__Your objective__
Look through the lines below, find those with the word "alice", and copy them.

◇ ◇ ◇ ◇

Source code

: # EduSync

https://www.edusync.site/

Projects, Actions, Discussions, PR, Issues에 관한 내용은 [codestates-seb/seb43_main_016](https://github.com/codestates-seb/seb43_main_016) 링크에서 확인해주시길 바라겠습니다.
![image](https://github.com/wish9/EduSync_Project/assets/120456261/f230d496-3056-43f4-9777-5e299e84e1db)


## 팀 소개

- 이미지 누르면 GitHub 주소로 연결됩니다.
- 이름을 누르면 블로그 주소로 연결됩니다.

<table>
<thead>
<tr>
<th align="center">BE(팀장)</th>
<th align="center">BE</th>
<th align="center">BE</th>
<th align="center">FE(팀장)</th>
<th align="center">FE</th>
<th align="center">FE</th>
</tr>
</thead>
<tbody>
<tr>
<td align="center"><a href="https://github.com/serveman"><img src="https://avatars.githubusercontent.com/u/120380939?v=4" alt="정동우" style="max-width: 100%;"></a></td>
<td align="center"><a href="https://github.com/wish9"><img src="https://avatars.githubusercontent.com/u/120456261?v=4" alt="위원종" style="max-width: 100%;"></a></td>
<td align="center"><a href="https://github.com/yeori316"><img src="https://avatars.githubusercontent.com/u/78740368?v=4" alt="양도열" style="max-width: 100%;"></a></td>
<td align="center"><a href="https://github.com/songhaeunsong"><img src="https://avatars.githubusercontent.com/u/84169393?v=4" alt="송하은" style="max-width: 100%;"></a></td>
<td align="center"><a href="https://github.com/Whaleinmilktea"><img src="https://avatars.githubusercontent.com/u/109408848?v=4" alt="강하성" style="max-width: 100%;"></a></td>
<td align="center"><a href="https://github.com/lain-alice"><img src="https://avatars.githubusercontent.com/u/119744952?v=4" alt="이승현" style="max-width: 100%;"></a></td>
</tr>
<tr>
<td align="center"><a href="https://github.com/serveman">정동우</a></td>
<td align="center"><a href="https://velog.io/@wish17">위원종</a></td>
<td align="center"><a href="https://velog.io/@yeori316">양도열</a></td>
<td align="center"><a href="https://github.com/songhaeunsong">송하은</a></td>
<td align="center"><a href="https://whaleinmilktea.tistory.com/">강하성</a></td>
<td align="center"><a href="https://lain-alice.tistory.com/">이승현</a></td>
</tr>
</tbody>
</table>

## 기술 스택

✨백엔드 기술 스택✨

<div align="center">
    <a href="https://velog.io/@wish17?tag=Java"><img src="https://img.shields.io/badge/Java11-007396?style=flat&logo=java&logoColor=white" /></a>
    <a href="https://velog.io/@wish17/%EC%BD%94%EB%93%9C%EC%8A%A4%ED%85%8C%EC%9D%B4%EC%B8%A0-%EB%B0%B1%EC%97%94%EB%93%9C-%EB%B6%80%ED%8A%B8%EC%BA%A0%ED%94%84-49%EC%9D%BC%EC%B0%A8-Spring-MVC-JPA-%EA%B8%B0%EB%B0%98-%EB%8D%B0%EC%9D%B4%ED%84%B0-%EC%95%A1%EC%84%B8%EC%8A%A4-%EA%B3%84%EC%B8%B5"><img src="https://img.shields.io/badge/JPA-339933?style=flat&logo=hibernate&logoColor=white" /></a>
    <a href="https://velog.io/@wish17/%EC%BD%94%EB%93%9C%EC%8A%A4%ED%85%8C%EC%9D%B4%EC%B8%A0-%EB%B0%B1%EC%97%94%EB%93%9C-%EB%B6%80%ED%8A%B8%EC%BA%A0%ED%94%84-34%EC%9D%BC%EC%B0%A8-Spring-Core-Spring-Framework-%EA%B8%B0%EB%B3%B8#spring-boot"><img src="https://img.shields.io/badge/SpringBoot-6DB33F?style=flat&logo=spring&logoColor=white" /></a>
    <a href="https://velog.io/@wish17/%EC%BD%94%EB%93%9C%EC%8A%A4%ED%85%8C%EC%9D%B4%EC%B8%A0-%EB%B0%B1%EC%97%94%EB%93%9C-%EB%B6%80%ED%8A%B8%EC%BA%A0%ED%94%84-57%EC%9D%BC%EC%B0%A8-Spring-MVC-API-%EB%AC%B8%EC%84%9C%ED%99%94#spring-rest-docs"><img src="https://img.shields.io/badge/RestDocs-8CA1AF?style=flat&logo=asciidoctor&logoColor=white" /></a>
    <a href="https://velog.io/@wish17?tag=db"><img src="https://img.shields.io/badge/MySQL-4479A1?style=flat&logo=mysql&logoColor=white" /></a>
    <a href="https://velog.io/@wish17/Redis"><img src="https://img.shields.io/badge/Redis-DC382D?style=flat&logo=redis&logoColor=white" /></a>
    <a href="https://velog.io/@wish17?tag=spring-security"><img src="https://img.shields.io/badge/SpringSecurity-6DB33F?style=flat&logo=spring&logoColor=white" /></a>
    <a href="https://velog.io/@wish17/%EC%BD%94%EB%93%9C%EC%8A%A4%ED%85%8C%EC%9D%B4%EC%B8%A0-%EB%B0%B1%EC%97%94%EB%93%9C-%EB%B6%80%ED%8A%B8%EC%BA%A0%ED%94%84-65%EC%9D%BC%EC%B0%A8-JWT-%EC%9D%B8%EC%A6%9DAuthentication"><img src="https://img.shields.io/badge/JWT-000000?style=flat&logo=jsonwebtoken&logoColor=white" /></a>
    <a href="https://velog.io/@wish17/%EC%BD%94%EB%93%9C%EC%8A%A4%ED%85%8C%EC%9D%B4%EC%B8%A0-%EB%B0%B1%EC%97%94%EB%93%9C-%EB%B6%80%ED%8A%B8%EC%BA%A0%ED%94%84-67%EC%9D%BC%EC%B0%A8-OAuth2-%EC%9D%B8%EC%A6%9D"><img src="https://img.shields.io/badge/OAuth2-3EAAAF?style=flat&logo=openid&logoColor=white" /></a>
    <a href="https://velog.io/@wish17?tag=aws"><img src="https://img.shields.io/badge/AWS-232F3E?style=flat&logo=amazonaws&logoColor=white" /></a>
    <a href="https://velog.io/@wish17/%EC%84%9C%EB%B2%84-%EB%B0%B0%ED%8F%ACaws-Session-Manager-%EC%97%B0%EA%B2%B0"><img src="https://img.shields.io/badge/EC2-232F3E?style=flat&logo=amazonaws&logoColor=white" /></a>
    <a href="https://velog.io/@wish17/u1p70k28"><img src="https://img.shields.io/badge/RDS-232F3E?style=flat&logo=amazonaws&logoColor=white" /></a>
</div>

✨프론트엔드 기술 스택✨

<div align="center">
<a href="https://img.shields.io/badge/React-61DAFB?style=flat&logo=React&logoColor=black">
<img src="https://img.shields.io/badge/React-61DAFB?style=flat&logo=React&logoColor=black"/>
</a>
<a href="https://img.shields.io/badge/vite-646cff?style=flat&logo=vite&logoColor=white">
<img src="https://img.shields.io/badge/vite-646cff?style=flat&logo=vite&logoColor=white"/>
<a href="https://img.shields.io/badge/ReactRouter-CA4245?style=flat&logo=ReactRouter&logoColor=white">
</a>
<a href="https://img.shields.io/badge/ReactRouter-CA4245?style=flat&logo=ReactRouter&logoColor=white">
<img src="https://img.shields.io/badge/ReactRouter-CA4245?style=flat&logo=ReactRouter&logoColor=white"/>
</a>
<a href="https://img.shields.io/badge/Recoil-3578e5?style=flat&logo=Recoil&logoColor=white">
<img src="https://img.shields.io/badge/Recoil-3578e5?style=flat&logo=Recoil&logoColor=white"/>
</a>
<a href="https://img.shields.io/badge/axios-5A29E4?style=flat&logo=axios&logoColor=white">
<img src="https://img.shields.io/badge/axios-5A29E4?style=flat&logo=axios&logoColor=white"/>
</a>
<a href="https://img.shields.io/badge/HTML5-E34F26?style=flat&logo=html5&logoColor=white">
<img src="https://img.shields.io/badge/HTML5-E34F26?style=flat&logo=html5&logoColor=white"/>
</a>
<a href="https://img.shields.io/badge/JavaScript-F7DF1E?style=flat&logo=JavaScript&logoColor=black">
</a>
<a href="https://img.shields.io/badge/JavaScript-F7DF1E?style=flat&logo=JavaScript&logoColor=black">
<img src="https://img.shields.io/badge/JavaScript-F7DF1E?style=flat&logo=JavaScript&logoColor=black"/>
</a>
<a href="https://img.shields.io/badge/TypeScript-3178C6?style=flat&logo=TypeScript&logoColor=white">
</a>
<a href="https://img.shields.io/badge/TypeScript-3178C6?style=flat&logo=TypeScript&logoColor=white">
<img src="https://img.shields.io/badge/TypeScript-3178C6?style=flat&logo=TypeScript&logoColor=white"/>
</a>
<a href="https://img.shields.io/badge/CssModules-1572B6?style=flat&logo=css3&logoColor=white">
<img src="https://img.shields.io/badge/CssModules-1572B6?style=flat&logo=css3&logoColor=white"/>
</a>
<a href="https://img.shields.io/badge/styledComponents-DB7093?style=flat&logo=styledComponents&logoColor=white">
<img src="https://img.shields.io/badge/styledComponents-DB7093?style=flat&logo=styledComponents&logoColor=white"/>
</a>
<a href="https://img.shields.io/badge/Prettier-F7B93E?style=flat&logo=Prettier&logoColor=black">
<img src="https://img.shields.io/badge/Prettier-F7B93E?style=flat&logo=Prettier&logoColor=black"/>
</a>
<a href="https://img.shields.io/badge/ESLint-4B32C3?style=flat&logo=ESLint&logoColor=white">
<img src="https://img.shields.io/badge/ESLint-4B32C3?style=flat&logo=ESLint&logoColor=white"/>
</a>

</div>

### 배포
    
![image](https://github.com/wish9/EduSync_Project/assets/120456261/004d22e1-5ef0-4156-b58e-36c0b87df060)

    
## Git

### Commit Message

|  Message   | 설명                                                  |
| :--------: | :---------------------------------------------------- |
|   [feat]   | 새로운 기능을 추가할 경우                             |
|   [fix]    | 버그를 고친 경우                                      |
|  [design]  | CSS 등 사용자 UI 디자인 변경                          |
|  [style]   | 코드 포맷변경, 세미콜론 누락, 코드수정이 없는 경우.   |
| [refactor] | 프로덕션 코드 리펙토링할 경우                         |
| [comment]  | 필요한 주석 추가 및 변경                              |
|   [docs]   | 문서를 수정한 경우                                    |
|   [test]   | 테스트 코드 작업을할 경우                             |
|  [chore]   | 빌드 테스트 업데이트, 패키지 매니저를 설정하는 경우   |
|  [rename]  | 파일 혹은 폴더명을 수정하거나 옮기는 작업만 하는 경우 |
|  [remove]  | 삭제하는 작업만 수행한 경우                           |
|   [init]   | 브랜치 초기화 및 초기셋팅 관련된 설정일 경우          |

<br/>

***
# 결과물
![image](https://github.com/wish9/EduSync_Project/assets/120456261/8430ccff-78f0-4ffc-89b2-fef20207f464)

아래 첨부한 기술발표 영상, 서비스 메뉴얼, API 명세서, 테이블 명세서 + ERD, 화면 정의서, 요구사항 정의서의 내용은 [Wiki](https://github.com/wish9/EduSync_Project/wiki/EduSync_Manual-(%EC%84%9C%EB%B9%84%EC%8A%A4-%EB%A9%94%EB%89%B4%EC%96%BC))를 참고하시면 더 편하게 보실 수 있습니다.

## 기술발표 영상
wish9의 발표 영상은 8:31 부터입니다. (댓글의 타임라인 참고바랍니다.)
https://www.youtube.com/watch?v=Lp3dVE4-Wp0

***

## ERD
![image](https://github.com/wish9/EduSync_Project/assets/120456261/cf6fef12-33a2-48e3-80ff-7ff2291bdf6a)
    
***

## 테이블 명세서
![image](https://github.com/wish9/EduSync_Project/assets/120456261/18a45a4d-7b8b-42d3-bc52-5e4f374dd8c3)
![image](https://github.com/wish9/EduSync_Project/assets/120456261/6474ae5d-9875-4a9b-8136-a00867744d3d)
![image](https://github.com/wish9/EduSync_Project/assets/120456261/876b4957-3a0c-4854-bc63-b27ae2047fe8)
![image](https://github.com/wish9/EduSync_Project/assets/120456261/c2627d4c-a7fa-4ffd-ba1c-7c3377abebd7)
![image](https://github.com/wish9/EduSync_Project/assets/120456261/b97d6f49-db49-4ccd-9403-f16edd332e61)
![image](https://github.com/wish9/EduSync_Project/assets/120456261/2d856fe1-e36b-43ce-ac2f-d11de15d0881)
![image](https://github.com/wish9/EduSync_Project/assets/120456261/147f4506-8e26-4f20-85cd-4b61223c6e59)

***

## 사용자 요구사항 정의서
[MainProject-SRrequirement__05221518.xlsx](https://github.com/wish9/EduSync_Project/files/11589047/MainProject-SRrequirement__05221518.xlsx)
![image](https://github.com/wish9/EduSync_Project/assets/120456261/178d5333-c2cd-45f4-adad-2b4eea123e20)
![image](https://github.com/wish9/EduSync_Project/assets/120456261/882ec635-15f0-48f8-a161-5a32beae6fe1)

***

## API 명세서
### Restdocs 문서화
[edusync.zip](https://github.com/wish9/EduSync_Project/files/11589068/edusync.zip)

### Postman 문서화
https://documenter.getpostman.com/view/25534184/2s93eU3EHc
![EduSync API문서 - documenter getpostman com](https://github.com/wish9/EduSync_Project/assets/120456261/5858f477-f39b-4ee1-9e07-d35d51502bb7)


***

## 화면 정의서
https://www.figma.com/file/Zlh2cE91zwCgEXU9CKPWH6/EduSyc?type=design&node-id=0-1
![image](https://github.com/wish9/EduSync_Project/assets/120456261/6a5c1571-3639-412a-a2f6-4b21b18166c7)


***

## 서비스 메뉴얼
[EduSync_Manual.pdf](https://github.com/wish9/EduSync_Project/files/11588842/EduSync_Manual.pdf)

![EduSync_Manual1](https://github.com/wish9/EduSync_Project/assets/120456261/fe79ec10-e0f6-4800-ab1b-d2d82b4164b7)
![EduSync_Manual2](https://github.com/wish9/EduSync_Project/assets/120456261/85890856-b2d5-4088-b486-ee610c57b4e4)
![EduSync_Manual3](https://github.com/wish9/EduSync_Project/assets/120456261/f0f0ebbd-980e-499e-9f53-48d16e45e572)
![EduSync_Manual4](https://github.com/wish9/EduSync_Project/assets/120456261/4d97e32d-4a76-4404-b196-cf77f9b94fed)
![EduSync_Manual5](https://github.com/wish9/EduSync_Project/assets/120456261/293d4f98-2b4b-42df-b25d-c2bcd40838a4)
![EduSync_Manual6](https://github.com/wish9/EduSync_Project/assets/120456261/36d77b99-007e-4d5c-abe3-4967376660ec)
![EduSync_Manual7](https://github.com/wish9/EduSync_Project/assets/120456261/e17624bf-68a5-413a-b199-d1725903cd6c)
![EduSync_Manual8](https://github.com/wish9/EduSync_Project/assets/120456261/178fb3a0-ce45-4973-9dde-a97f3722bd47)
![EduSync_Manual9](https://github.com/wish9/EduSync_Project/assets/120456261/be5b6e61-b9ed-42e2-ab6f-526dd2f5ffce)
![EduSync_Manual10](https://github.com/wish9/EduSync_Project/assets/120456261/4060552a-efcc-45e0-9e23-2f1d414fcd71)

◇ ◇ ◇ ◇

__Response below__
<td align="center"><a href="https://github.com/lain-alice"><img src="https://avatars.githubusercontent.com/u/119744952?v=4" alt="이승현" style="max-width: 100%;"></a></td>
<td align="center"><a href="https://lain-alice.tistory.com/">이승현</a></td>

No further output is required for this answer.